----- The input -----
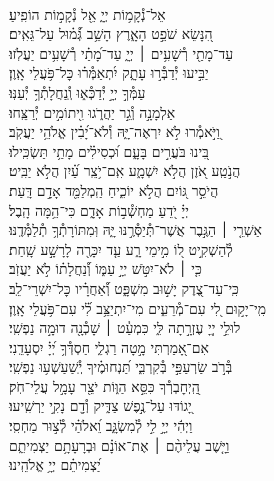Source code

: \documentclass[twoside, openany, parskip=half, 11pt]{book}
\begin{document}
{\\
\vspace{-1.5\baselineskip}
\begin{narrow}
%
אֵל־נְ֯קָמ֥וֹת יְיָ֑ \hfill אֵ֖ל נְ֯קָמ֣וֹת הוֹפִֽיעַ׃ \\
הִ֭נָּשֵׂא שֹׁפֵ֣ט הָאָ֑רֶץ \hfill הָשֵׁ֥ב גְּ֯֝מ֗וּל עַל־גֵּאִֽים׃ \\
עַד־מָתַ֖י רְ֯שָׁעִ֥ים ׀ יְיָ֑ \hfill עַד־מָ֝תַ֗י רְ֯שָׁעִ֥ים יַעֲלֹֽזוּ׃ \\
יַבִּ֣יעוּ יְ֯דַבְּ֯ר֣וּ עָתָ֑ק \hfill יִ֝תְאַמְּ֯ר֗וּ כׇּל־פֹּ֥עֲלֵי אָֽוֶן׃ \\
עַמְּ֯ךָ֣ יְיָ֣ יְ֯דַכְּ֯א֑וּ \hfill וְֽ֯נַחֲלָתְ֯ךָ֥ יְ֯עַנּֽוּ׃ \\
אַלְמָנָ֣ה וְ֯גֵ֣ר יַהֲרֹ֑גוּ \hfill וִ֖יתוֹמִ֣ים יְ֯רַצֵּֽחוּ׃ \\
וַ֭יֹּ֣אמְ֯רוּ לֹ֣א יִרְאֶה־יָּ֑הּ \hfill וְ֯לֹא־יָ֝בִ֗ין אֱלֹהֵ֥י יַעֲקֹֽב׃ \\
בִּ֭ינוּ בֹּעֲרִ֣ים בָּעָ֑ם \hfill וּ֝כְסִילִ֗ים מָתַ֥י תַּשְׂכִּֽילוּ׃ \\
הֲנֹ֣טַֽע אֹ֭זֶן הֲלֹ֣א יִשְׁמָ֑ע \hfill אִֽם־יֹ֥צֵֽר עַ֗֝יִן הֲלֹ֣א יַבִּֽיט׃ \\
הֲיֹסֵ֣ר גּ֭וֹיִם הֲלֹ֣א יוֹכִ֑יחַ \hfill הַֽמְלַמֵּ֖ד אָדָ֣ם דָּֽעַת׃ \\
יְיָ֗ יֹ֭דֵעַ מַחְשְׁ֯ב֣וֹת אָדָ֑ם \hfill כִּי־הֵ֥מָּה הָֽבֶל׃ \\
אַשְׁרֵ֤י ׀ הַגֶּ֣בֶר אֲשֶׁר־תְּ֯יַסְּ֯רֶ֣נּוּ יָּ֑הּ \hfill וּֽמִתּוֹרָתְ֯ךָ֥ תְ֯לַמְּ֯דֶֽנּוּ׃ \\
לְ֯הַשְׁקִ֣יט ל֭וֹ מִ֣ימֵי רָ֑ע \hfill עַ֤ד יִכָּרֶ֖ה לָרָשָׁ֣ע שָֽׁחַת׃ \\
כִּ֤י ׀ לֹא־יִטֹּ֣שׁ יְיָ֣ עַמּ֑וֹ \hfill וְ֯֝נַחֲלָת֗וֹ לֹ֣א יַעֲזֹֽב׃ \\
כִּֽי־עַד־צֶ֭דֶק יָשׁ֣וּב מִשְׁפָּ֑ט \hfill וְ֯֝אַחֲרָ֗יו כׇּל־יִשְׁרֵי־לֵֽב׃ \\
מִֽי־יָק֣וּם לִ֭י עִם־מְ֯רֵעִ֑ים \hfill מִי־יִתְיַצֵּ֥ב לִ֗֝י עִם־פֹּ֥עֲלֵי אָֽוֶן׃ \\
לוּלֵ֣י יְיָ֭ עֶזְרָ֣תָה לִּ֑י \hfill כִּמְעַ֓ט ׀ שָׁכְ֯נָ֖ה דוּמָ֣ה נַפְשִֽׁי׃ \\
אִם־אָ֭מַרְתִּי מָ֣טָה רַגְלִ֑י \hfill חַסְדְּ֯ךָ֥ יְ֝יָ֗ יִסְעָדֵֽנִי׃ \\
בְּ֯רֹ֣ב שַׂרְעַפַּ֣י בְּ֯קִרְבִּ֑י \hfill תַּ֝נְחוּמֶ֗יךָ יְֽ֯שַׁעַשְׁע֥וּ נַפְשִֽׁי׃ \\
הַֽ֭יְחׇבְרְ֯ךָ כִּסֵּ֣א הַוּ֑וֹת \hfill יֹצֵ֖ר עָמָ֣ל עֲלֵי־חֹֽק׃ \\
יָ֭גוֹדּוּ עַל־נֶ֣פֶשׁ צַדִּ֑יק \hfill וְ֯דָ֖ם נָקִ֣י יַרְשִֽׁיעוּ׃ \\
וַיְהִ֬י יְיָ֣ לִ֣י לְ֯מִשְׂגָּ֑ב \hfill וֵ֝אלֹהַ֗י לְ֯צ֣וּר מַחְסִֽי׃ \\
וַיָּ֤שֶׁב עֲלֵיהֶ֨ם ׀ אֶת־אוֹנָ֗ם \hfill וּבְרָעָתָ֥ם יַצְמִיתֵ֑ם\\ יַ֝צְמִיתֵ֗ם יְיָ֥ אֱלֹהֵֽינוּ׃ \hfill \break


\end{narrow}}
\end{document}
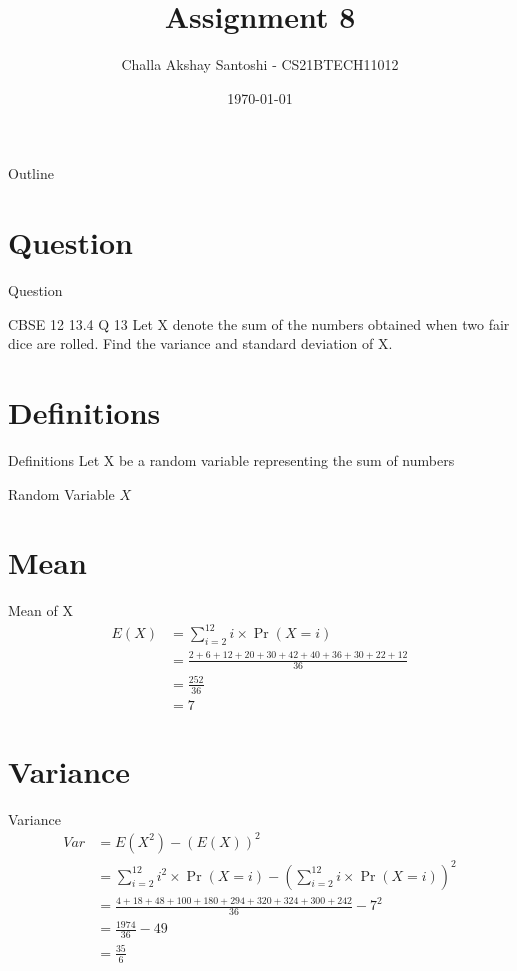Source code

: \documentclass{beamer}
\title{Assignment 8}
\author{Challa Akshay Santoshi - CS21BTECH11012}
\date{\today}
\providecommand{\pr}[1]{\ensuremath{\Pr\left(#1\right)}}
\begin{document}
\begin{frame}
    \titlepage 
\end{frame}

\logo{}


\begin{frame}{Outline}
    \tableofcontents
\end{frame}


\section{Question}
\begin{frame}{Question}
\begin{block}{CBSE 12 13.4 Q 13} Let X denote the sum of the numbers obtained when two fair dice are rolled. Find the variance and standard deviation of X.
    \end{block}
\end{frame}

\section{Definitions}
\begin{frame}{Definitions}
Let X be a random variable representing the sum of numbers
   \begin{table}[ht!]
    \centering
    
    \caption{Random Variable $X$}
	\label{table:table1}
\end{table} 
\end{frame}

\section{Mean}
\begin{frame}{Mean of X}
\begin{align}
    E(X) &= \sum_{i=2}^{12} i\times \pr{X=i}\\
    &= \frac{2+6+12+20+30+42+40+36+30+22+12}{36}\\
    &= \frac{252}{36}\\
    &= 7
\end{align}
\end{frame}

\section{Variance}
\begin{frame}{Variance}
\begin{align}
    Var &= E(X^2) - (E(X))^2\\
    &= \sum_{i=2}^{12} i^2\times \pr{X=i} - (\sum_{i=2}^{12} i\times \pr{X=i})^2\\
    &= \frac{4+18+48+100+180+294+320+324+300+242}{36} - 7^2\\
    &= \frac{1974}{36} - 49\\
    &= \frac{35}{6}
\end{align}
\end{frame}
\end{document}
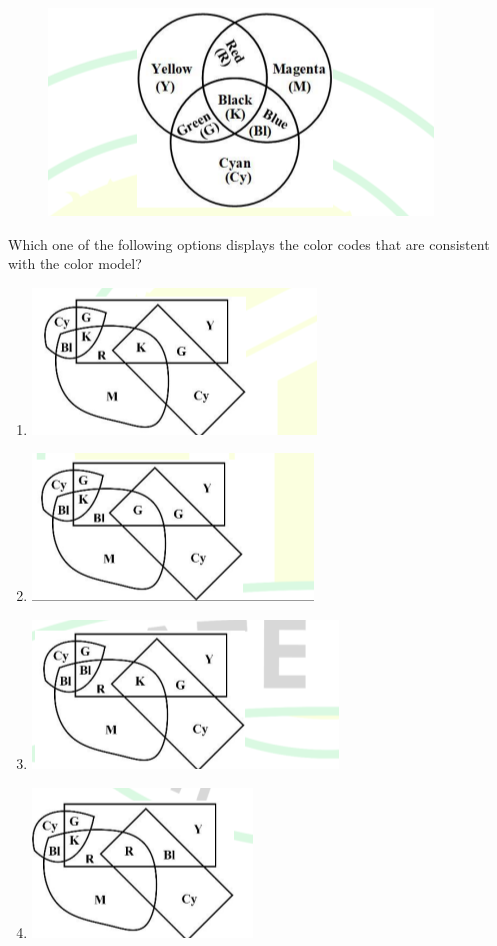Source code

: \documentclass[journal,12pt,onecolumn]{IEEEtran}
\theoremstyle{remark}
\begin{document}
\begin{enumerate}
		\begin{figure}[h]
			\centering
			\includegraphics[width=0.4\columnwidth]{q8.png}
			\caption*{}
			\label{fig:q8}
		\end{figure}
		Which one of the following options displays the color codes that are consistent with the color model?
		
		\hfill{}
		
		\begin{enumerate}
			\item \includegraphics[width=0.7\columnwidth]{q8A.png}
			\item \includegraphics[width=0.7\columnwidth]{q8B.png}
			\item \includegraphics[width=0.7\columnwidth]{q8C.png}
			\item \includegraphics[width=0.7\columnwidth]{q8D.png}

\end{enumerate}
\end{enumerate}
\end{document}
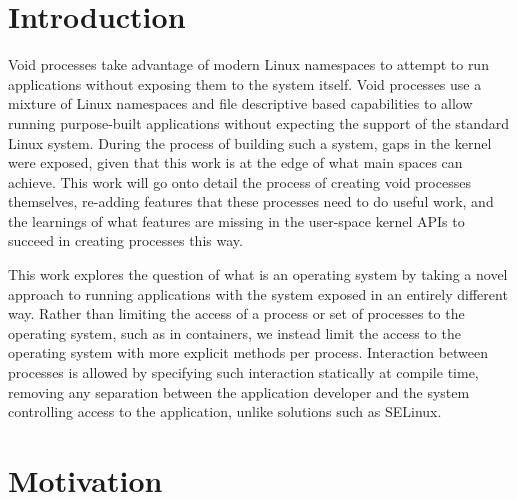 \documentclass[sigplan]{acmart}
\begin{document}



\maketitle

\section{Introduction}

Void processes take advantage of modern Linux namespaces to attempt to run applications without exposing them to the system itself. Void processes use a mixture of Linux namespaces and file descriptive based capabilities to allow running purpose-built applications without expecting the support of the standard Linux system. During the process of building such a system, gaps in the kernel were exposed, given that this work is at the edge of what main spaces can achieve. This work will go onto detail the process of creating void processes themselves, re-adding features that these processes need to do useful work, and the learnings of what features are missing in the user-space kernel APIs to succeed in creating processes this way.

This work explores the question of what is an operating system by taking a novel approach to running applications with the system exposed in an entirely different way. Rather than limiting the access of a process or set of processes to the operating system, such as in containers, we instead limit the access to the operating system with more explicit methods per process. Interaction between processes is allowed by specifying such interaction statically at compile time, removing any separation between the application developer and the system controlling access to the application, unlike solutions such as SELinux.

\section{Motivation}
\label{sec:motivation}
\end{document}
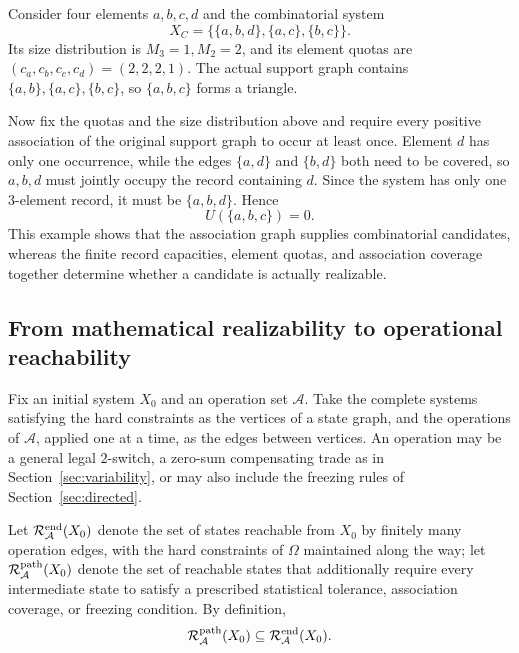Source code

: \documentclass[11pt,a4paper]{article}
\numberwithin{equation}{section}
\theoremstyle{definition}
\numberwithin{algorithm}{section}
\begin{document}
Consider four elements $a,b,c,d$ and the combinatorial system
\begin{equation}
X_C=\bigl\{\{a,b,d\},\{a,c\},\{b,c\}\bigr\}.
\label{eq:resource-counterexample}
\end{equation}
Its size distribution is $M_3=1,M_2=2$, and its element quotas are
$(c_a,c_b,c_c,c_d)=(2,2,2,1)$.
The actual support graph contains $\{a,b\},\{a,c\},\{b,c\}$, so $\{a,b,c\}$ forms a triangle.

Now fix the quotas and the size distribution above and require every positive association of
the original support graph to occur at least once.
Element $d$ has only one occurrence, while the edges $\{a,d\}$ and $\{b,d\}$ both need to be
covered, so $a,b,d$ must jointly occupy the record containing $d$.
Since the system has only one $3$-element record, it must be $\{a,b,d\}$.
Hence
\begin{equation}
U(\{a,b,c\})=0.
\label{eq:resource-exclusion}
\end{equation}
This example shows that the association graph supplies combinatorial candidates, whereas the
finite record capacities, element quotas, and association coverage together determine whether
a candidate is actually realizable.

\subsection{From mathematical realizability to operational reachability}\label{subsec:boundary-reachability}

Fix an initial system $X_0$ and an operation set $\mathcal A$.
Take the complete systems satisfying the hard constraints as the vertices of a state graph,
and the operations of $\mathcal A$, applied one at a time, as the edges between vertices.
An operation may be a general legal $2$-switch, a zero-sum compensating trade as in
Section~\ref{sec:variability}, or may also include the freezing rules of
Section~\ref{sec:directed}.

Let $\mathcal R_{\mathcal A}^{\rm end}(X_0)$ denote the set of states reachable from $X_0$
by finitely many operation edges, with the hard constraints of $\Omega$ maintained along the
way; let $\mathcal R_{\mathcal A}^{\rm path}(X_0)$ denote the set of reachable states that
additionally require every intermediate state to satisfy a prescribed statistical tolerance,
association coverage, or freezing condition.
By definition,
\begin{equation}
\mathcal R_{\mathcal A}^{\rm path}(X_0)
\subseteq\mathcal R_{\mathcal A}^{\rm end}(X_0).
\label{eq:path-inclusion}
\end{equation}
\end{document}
-----
▸ **Your task**:
The lines in the entries above that carry the word "block" must be copied.

▸ **Task result**:
\begin{block}{CBSE 12 13.4 Q 13} Let X denote the sum of the numbers obtained when two fair dice are rolled. Find the variance and standard deviation of X.
    \end{block}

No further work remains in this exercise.